La niebla se extendió junto al frío aire de la madrugada, en esas horas en las que la oscuridad se cierra y parece que nunca más volverá a lucir el sol. Se arrastró por el suelo, reptó por las calles, trepó por las paredes de las casas, como una hiedra macabra, y subió por las patas de las camas. A su paso, los cadáveres de los antiguos habitantes de la ciudad desaparecían y la niebla parecía hacerse más fuerte, su voluntad reafirmada con cada uno que encontraban, como si cargara con esa muerte y se hiciera responsable de ella. Las manchas de sangre desaparecieron, el olor a putrefacción se extinguió y, casi por un momento, la ciudad recuperó su esplendor de antaño. Pero ya nunca sería igual.
La niebla se enroscó en las piernas de los invasores, avanzó
por sus cuerpos, cubriéndolos con fríos tentáculos vaporosos. Oscuridad.
Silencio. La niebla avanzó y cubrió torsos y brazos con un tacto etéreo, apenas
una suave e inocente brisa de madrugada que se cuela por debajo de la rendija
de una puerta o por una ventana mal cerrada. Subió hasta llegar al cuello y
allí se detuvo unos instantes, como dudando sobre si sería suficiente. Pero no
lo era. Después de aquellos días nada sería suficiente para vengar las almas de
la ciudad entera.
Finalmente, rápida como una serpiente, entró por las bocas
abiertas, por la nariz, las orejas, por los conductos lagrimales... y apretó. El
silencio se rompió con el estruendo de un alarido nacido de miles de gargantas.
Los conquistadores se retorcían entre retortijones, sintiendo cómo algo frío
los desgarraba por dentro, cómo llenaba sus gargantas y los asfixiaba y cómo
los constreñía con una fuerza inhumana y los mantenía tumbados, sin poder
moverse.
La muerte debería haberles llegado rápido, eso habría sido lo
misericordioso, lo razonable. Pagar una vida con otra vida. Pero no era
suficiente, nada era suficiente. Algunos hombres murieron, pero la mayoría
sobrevivió a aquella noche de muerte para ver cómo el amanecer no les traía
ninguna esperanza. La agonía duró días, semanas. Sin poder comer, sin poder
beber, durmiendo sólo de puro agotamiento para ser despertados en mitad del a
noche con otro ataque furtivo. La locura se adueñó de las mentes de los que
iban quedando mucho antes de que les llegara la muerte, por inanición.
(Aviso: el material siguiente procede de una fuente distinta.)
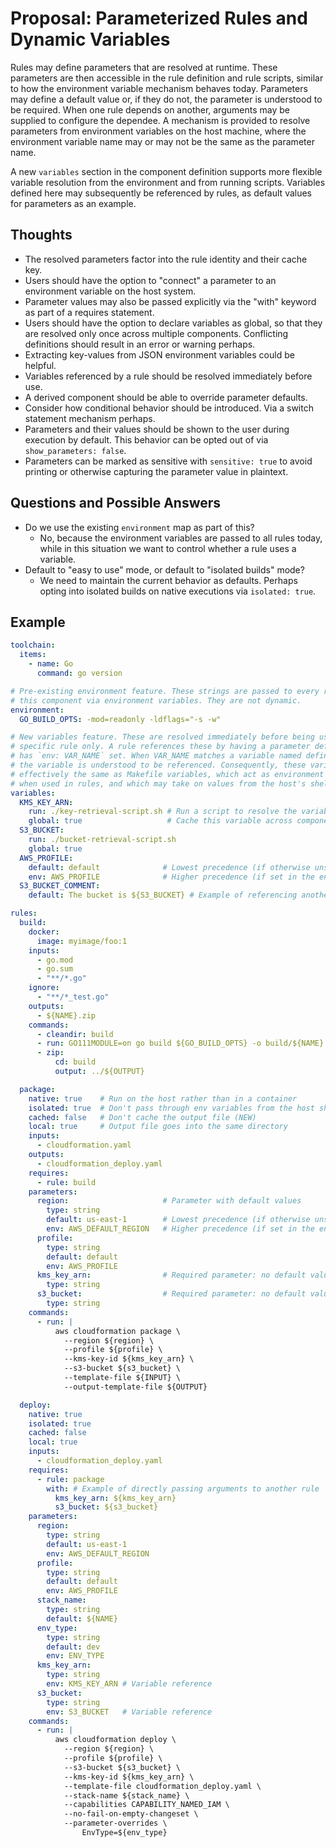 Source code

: # Proposal: Parameterized Rules and Dynamic Variables

Rules may define parameters that are resolved at runtime. These parameters are
then accessible in the rule definition and rule scripts, similar to how the
environment variable mechanism behaves today. Parameters may define a default
value or, if they do not, the parameter is understood to be required. When one
rule depends on another, arguments may be supplied to configure the dependee.
A mechanism is provided to resolve parameters from environment variables on the
host machine, where the environment variable name may or may not be the same as
the parameter name.

A new `variables` section in the component definition supports more flexible
variable resolution from the environment and from running scripts. Variables
defined here may subsequently be referenced by rules, as default values for
parameters as an example.

## Thoughts

 * The resolved parameters factor into the rule identity and their cache key.
 * Users should have the option to "connect" a parameter to an environment
   variable on the host system.
 * Parameter values may also be passed explicitly via the "with" keyword as
   part of a requires statement.
 * Users should have the option to declare variables as global, so that they
   are resolved only once across multiple components. Conflicting definitions
   should result in an error or warning perhaps.
 * Extracting key-values from JSON environment variables could be helpful.
 * Variables referenced by a rule should be resolved immediately before use.
 * A derived component should be able to override parameter defaults.
 * Consider how conditional behavior should be introduced. Via a switch statement
   mechanism perhaps.
 * Parameters and their values should be shown to the user during execution by
   default. This behavior can be opted out of via `show_parameters: false`.
 * Parameters can be marked as sensitive with `sensitive: true` to avoid printing
   or otherwise capturing the parameter value in plaintext.

## Questions and Possible Answers

 * Do we use the existing `environment` map as part of this?
   * No, because the environment variables are passed to all rules today, while
     in this situation we want to control whether a rule uses a variable.
 * Default to "easy to use" mode, or default to "isolated builds" mode?
   * We need to maintain the current behavior as defaults. Perhaps opting into
     isolated builds on native executions via `isolated: true`.

## Example

```yaml
toolchain:
  items:
    - name: Go
      command: go version

# Pre-existing environment feature. These strings are passed to every rule in
# this component via environment variables. They are not dynamic.
environment:
  GO_BUILD_OPTS: -mod=readonly -ldflags="-s -w"

# New variables feature. These are resolved immediately before being used by a
# specific rule only. A rule references these by having a parameter defined that
# has `env: VAR_NAME` set. When VAR_NAME matches a variable named defined here,
# the variable is understood to be referenced. Consequently, these variables are
# effectively the same as Makefile variables, which act as environment variables
# when used in rules, and which may take on values from the host's shell.
variables:
  KMS_KEY_ARN:
    run: ./key-retrieval-script.sh # Run a script to resolve the variable
    global: true                   # Cache this variable across components
  S3_BUCKET:
    run: ./bucket-retrieval-script.sh
    global: true
  AWS_PROFILE:
    default: default              # Lowest precedence (if otherwise unspecified)
    env: AWS_PROFILE              # Higher precedence (if set in the environment)
  S3_BUCKET_COMMENT:
    default: The bucket is ${S3_BUCKET} # Example of referencing another variable

rules:
  build:
    docker:
      image: myimage/foo:1
    inputs:
      - go.mod
      - go.sum
      - "**/*.go"
    ignore:
      - "**/*_test.go"
    outputs:
      - ${NAME}.zip
    commands:
      - cleandir: build
      - run: GO111MODULE=on go build ${GO_BUILD_OPTS} -o build/${NAME}
      - zip:
          cd: build
          output: ../${OUTPUT}

  package:
    native: true    # Run on the host rather than in a container
    isolated: true  # Don't pass through env variables from the host shell (NEW)
    cached: false   # Don't cache the output file (NEW)
    local: true     # Output file goes into the same directory
    inputs:
      - cloudformation.yaml
    outputs:
      - cloudformation_deploy.yaml
    requires:
      - rule: build
    parameters:
      region:                     # Parameter with default values
        type: string
        default: us-east-1        # Lowest precedence (if otherwise unspecified)
        env: AWS_DEFAULT_REGION   # Higher precedence (if set in the environment)
      profile:
        type: string
        default: default
        env: AWS_PROFILE
      kms_key_arn:                # Required parameter: no default value
        type: string
      s3_bucket:                  # Required parameter: no default value
        type: string
    commands:
      - run: |
          aws cloudformation package \
            --region ${region} \
            --profile ${profile} \
            --kms-key-id ${kms_key_arn} \
            --s3-bucket ${s3_bucket} \
            --template-file ${INPUT} \
            --output-template-file ${OUTPUT}

  deploy:
    native: true
    isolated: true
    cached: false
    local: true
    inputs:
      - cloudformation_deploy.yaml
    requires:
      - rule: package
        with: # Example of directly passing arguments to another rule
          kms_key_arn: ${kms_key_arn}
          s3_bucket: ${s3_bucket}
    parameters:
      region:
        type: string
        default: us-east-1
        env: AWS_DEFAULT_REGION
      profile:
        type: string
        default: default
        env: AWS_PROFILE
      stack_name:
        type: string
        default: ${NAME}
      env_type:
        type: string
        default: dev
        env: ENV_TYPE
      kms_key_arn:
        type: string
        env: KMS_KEY_ARN # Variable reference
      s3_bucket:
        type: string
        env: S3_BUCKET   # Variable reference
    commands:
      - run: |
          aws cloudformation deploy \
            --region ${region} \
            --profile ${profile} \
            --s3-bucket ${s3_bucket} \
            --kms-key-id ${kms_key_arn} \
            --template-file cloudformation_deploy.yaml \
            --stack-name ${stack_name} \
            --capabilities CAPABILITY_NAMED_IAM \
            --no-fail-on-empty-changeset \
            --parameter-overrides \
                EnvType=${env_type}
```
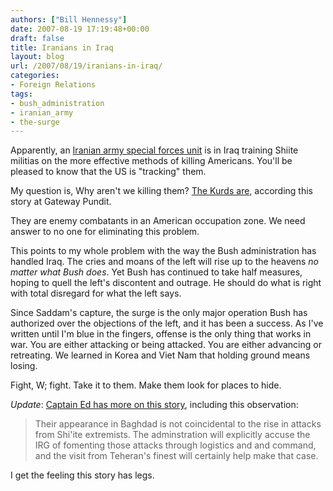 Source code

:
 ```yaml
---
authors: ["Bill Hennessy"]
date: 2007-08-19 17:19:48+00:00
draft: false
title: Iranians in Iraq
layout: blog
url: /2007/08/19/iranians-in-iraq/
categories:
- Foreign Relations
tags:
- bush_administration
- iranian_army
- the-surge
---
```


Apparently, an [Iranian army special forces unit](https://apnews.myway.com/article/20070819/D8R459900.html) is in Iraq training Shiite militias on the more effective methods of killing Americans.  You'll be pleased to know that the US is "tracking" them.

My question is, Why aren't we killing them? [The Kurds are,](https://gatewaypundit.blogspot.com/2007/08/iranian-guards-chopper-downed-6-dead.html) according this story at Gateway Pundit.

They are enemy combatants in an American occupation zone.  We need answer to no one for eliminating this problem.

This points to my whole problem with the way the Bush administration has handled Iraq.  The cries and moans of the left will rise up to the heavens _no matter what Bush does_.  Yet Bush has continued to take half measures, hoping to quell the left's discontent and outrage.  He should do what is right with total disregard for what the left says.

Since Saddam's capture, the surge is the only major operation Bush has authorized over the objections of the left, and it has been a success.  As I've written until I'm blue in the fingers, offense is the only thing that works in war.  You are either attacking or being attacked.  You are either advancing or retreating.  We learned in Korea and Viet Nam that holding ground means losing.

Fight, W; fight.  Take it to them.  Make them look for places to hide.

_Update_:  [Captain Ed has more on this story](https://www.captainsquartersblog.com/mt/archives/011678.php), including this observation:


> Their appearance in Baghdad is not coincidental to the rise in attacks from Shi'ite extremists. The adminstration will explicitly accuse the IRG of fomenting those attacks through logistics and and command, and the visit from Teheran's finest will certainly help make that case.


I get the feeling this story has legs.
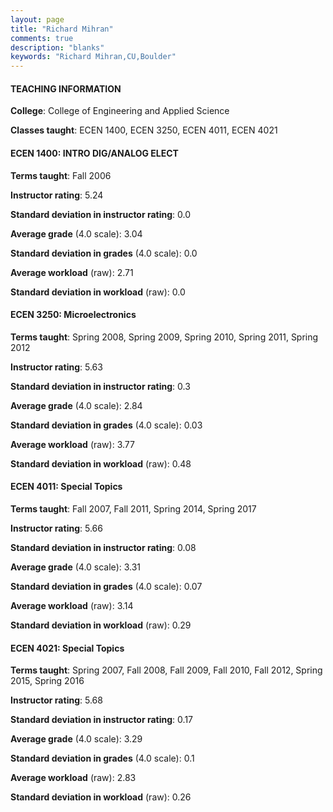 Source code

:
 ```yaml
---
layout: page
title: "Richard Mihran" 
comments: true
description: "blanks"
keywords: "Richard Mihran,CU,Boulder"
---
```

<head>
<script src="https://ajax.googleapis.com/ajax/libs/jquery/2.1.3/jquery.min.js"></script>
<script src="https://dl.dropboxusercontent.com/s/pc42nxpaw1ea4o9/highcharts.js?dl=0"></script>
<!-- <script src="../assets/js/highcharts.js"></script> -->
<style type="text/css">@font-face {
	font-family: "Bebas Neue";
	src: url(https://www.filehosting.org/file/details/544349/BebasNeue Regular.otf) format("opentype");
	}
	h1.Bebas { 
		font-family: "Bebas Neue", Verdana, Tahoma;
	}
</style>
</head>
	   
#### TEACHING INFORMATION

**College**: College of Engineering and Applied Science

**Classes taught**: ECEN 1400, ECEN 3250, ECEN 4011, ECEN 4021

#### ECEN 1400: INTRO DIG/ANALOG ELECT

**Terms taught**: Fall 2006

**Instructor rating**: 5.24

**Standard deviation in instructor rating**: 0.0

**Average grade** (4.0 scale): 3.04

**Standard deviation in grades** (4.0 scale): 0.0

**Average workload** (raw): 2.71

**Standard deviation in workload** (raw): 0.0

#### ECEN 3250: Microelectronics

**Terms taught**: Spring 2008, Spring 2009, Spring 2010, Spring 2011, Spring 2012

**Instructor rating**: 5.63

**Standard deviation in instructor rating**: 0.3

**Average grade** (4.0 scale): 2.84

**Standard deviation in grades** (4.0 scale): 0.03

**Average workload** (raw): 3.77

**Standard deviation in workload** (raw): 0.48

#### ECEN 4011: Special Topics

**Terms taught**: Fall 2007, Fall 2011, Spring 2014, Spring 2017

**Instructor rating**: 5.66

**Standard deviation in instructor rating**: 0.08

**Average grade** (4.0 scale): 3.31

**Standard deviation in grades** (4.0 scale): 0.07

**Average workload** (raw): 3.14

**Standard deviation in workload** (raw): 0.29

#### ECEN 4021: Special Topics

**Terms taught**: Spring 2007, Fall 2008, Fall 2009, Fall 2010, Fall 2012, Spring 2015, Spring 2016

**Instructor rating**: 5.68

**Standard deviation in instructor rating**: 0.17

**Average grade** (4.0 scale): 3.29

**Standard deviation in grades** (4.0 scale): 0.1

**Average workload** (raw): 2.83

**Standard deviation in workload** (raw): 0.26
Cuentan que, desde entonces, la ciudad está maldita. El tiempo
no se ha atrevido a invadir sus muros y torres y ha pasado de largo, dejándolo
todo como el día en que la niebla se levantó. De día permanece en completo
silencio, una quietud siniestra, un enloquecedor duelo; el lamento proferido
por una ciudad sin voz ninguna. De noche, las nieblas vuelven, vagan por las
calles y recorren los paseos y jardines, suben a las torres y se cuelan por los
tejados.
Y dicen que, de vez en cuando, todavía se oyen gritos de dolor
y angustia que se elevan en esas horas en las que la noche es más oscura.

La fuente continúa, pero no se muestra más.